→ Work instructions: Could you write out, word for word, only the lines from the one containing "- The project" through the last line of the data below?

──────── Recorded data

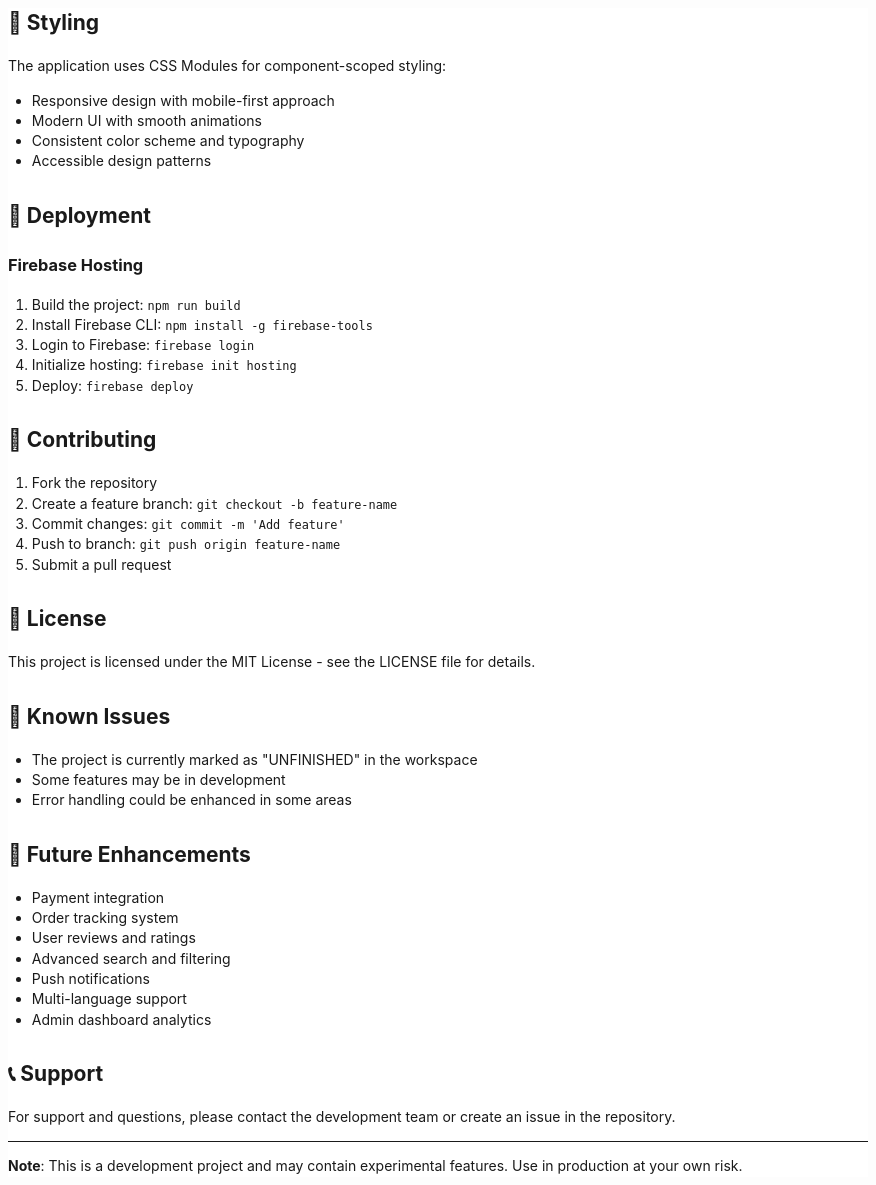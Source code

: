 ## 🎨 Styling

The application uses CSS Modules for component-scoped styling:

- Responsive design with mobile-first approach
- Modern UI with smooth animations
- Consistent color scheme and typography
- Accessible design patterns

## 🚀 Deployment

### Firebase Hosting

1. Build the project: `npm run build`
2. Install Firebase CLI: `npm install -g firebase-tools`
3. Login to Firebase: `firebase login`
4. Initialize hosting: `firebase init hosting`
5. Deploy: `firebase deploy`

## 🤝 Contributing

1. Fork the repository
2. Create a feature branch: `git checkout -b feature-name`
3. Commit changes: `git commit -m 'Add feature'`
4. Push to branch: `git push origin feature-name`
5. Submit a pull request

## 📝 License

This project is licensed under the MIT License - see the LICENSE file for details.

## 🐛 Known Issues

- The project is currently marked as "UNFINISHED" in the workspace
- Some features may be in development
- Error handling could be enhanced in some areas

## 🔮 Future Enhancements

- Payment integration
- Order tracking system
- User reviews and ratings
- Advanced search and filtering
- Push notifications
- Multi-language support
- Admin dashboard analytics

## 📞 Support

For support and questions, please contact the development team or create an issue in the repository.

---

**Note**: This is a development project and may contain experimental features. Use in production at your own risk.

────────────────

→ Completed task:
- The project is currently marked as "UNFINISHED" in the workspace
- Some features may be in development
- Error handling could be enhanced in some areas

## 🔮 Future Enhancements

- Payment integration
- Order tracking system
- User reviews and ratings
- Advanced search and filtering
- Push notifications
- Multi-language support
- Admin dashboard analytics

## 📞 Support

For support and questions, please contact the development team or create an issue in the repository.

---

**Note**: This is a development project and may contain experimental features. Use in production at your own risk.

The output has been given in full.